# PT 73 paint colors



## MJB (Aug 3, 2001)

Can anyone help me determine what colors to paint my original Revell PT 73 Boat from McHale's Navy? I usually do figures so this is new territory for me. The color movie is on YouTube for reference. 

Thanks, Michael


----------



## djnick66 (May 2, 2008)

This is an interesting question. The TV series was black and white and some hand colored studio photos show the boat as green. Actual PT boats were also usually green. Revell's box art also shows a greenish boat, although the kit comes in grey plastic.

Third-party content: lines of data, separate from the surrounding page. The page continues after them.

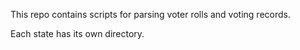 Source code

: This repo contains scripts for parsing voter rolls and voting records.

Each state has its own directory.

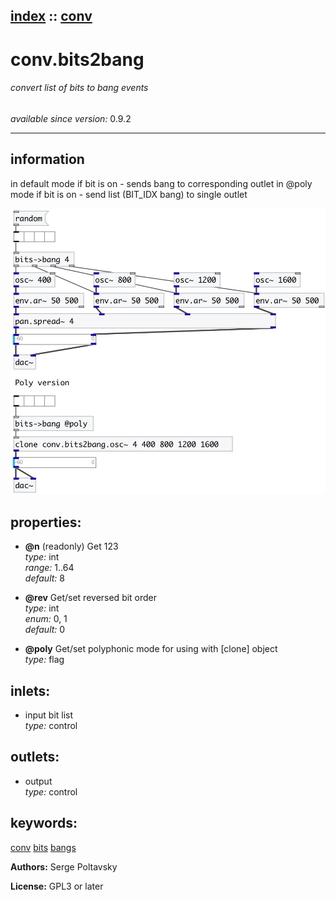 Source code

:[index](index.html) :: [conv](category_conv.html)
---

# conv.bits2bang

###### convert list of bits to bang events

*available since version:* 0.9.2

---


## information
in default mode if bit is on - sends bang to corresponding outlet
in @poly mode if bit is on - send list (BIT_IDX bang) to single outlet



[![example](../examples/img/conv.bits2bang.jpg)](../examples/pd/conv.bits2bang.pd)







## properties:

* **@n** (readonly)
Get 123<br>
_type:_ int<br>
_range:_ 1..64<br>
_default:_ 8<br>

* **@rev** 
Get/set reversed bit order<br>
_type:_ int<br>
_enum:_ 0, 1<br>
_default:_ 0<br>

* **@poly** 
Get/set polyphonic mode for using with [clone] object<br>
_type:_ flag<br>



## inlets:

* input bit list<br>
_type:_ control



## outlets:

* output<br>
_type:_ control



## keywords:

[conv](keywords/conv.html)
[bits](keywords/bits.html)
[bangs](keywords/bangs.html)






**Authors:** Serge Poltavsky




**License:** GPL3 or later





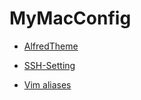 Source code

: # MyMacConfig

- [AlfredTheme](https://github.com/linonon/MyMacConfig/tree/main/AlfredTheme)

- [SSH-Setting](https://github.com/linonon/MyMacConfig/blob/main/doc/ssh.md)

- [Vim aliases](https://github.com/linonon/MyMacConfig/blob/main/doc/vim-alias.md)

The color movie has PT73 in a fairly light gloss grey. In real life, the ship would have faded to a dull shade quickly, and high gloss on a small scale ship usually looks very toylike. I would look at something like Dark Gull Grey and go for a flat or satin finish.


----------



## MJB (Aug 3, 2001)

I knew I had to suspend a little bit of belief based on the "shininess" of the movie colors. You wouldn't want something that would reflect the sun or moon if you're trying to sneak up on an enemy ship.

Thanks for the suggestion, dj!

Michael


----------



## John P (Sep 1, 1999)

Maybe do a google search for "Vosper PT boat" and see if there are any color shots of real ones?


----------



## irishtrek (Sep 17, 2005)

Or google McHales Navy and click on images.


----------



## btbrush (Sep 20, 2010)

John P said:


> Maybe do a google search for "Vosper PT boat" and see if there are any color shots of real ones?


I believe it was a Higgins.


----------



## Owen E Oulton (Jan 6, 2012)

btbrush said:


> I believe it was a Higgins.


The _*Real Life*_ (tm, pat. pend.) PT-73 was a Higgins boat. The TV PT-73 as seen on _McHale's Navy_ was a modified Vosper built to a British design for the Soviets during WWII. Details on the TV boat can be found at: https://en.wikipedia.org/wiki/McHale's_Navy#The_real-life_PT-73


----------